BUSINESS

Interest hike likely to hold off after hiring pace fell

Kevin G. Hall
McClatchy Washington Bureau

September hiring fell well short of consensus expectations and previous gains were less robust than thought, new Labor Department statistics show a dismal monthly report that painted a picture of an economy in downshift mode.

Employers added a disappointing 142,000 jobs in September, the Labor Department said Friday, and added just 136,000 jobs in August, a revision of an earlier estimate of 173,000. The unemployment rate held steady at 5.1 percent.

“The job report was unambiguously soft,” said Mark Zandi, chief economist for forecaster Moody’s Analytics. “Not only was the monthly job gain light, but there were surprising downward revisions to gains in previous months.”

Here are three important takeaways from the dismal jobs report:

Global spillover: Several important sectors fell back sharply in September, suggesting that the global economic slowdown is spilling over into the U.S. economy. At minimum, the global turmoil is “causing businesses to turn more cautious in their hiring,” said Zandi.

The financial sector, which holds an important place in the economy, was flat. The construction sector, in the final months before the winter slowdown, added a lackluster 8,000 jobs. And the labor-intensive manufacturing sector, socked on the chin by the strong U.S. dollar, shed 9,000 posts in September. A stronger dollar makes U.S. goods more expensive abroad.

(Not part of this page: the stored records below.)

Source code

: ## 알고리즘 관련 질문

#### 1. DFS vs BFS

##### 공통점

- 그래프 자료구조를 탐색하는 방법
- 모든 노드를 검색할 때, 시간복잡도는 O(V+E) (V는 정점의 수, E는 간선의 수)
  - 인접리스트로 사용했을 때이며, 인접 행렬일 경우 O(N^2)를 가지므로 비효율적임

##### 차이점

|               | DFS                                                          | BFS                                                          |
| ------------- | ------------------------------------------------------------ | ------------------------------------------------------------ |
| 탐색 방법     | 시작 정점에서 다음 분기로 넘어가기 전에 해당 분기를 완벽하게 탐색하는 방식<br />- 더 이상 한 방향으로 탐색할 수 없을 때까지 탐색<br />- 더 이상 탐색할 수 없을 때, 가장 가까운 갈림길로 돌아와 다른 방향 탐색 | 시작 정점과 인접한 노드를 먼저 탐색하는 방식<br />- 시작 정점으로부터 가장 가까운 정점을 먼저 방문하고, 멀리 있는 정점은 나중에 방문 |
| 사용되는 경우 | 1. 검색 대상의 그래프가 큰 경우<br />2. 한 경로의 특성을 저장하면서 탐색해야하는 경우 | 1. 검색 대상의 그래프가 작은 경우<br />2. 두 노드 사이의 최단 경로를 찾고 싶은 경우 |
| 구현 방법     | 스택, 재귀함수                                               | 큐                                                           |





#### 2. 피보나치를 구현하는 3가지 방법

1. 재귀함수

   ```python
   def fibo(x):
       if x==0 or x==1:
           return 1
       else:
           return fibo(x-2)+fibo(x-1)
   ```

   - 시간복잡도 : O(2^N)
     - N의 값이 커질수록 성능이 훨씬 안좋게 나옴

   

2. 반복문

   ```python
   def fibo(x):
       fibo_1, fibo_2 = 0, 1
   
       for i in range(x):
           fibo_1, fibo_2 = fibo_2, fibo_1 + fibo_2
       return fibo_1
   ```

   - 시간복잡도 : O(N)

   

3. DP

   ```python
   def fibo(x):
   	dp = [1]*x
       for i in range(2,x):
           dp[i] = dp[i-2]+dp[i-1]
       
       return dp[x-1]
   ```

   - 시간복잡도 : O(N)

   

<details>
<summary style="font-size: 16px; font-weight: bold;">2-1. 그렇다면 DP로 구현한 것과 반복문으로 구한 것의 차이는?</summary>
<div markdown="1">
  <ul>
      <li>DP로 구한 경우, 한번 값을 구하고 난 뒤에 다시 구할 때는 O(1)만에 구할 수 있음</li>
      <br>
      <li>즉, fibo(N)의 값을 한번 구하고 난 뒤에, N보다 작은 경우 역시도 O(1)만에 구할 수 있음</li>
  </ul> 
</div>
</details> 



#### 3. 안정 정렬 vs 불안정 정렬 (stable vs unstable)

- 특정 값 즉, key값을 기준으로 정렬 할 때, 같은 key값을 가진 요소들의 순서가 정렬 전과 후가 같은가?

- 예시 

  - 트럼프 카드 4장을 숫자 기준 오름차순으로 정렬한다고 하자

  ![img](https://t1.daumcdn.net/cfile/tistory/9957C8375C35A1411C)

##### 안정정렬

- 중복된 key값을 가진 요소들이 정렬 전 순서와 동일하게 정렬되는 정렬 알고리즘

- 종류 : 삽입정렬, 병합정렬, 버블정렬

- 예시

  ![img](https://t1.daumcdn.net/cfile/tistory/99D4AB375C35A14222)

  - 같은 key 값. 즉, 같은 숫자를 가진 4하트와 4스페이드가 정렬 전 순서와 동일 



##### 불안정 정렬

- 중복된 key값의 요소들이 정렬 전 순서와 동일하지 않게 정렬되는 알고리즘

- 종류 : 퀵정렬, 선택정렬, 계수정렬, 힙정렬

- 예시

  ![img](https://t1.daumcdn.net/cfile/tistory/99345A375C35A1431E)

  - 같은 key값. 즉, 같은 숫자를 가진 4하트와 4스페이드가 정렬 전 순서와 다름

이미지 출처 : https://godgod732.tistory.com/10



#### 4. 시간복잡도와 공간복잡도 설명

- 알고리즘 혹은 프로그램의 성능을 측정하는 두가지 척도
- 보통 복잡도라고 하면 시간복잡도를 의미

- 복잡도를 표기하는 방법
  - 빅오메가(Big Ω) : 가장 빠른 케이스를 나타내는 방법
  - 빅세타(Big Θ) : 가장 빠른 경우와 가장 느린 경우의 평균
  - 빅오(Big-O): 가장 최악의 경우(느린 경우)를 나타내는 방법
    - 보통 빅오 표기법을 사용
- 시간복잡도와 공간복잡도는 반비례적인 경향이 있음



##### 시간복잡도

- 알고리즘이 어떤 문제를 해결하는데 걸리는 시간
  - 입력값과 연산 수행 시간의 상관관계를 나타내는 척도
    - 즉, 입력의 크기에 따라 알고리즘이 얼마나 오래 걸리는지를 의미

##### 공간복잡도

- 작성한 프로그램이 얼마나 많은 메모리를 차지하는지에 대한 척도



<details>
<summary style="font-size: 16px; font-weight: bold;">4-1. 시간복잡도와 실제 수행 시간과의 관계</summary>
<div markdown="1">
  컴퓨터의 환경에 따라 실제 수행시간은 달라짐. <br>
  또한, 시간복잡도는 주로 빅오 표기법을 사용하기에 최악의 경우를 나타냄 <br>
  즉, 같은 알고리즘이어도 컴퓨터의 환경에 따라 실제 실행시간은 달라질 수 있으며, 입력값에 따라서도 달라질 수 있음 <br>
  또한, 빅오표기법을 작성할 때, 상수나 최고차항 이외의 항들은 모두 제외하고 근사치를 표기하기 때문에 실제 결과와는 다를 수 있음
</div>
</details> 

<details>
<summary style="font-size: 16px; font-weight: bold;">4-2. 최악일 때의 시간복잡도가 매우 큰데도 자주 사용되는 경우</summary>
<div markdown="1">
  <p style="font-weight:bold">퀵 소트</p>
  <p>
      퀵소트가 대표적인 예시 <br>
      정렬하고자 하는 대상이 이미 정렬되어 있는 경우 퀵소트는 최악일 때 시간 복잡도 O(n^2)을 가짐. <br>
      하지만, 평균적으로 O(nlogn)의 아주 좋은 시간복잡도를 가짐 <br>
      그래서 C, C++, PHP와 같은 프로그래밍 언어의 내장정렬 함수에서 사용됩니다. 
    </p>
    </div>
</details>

Services, health care still bright: The professional and business services sector, often better-paying white-collar jobs, added 31,000 posts last month. The health care sector, continuing a strong win streak, added almost 35,000 jobs.

The weak hiring stands in contrast to the solid readings of consumer sentiment and recent sales of automobiles. When sentiment is strong, it’s reflected at the mall and in stores. The retail sector added almost 24,000 jobs last month, while companies engaged in leisure and hospitality led all sectors with 35,000 new posts.

Fed likely to hold off: September’s phlegmatic hiring makes almost nil the chance that the Federal Reserve will raise, later this month, its key benchmark interest rate. That fed funds rate influences the cost of borrowing for consumers and businesses across the economy, and the Fed hasn’t raised it in almost a decade.

“Financial markets are now pricing in the first increase in the funds rate in March ,” said Gus Faucher, senior economist at PNC Financial Services in Pittsburgh.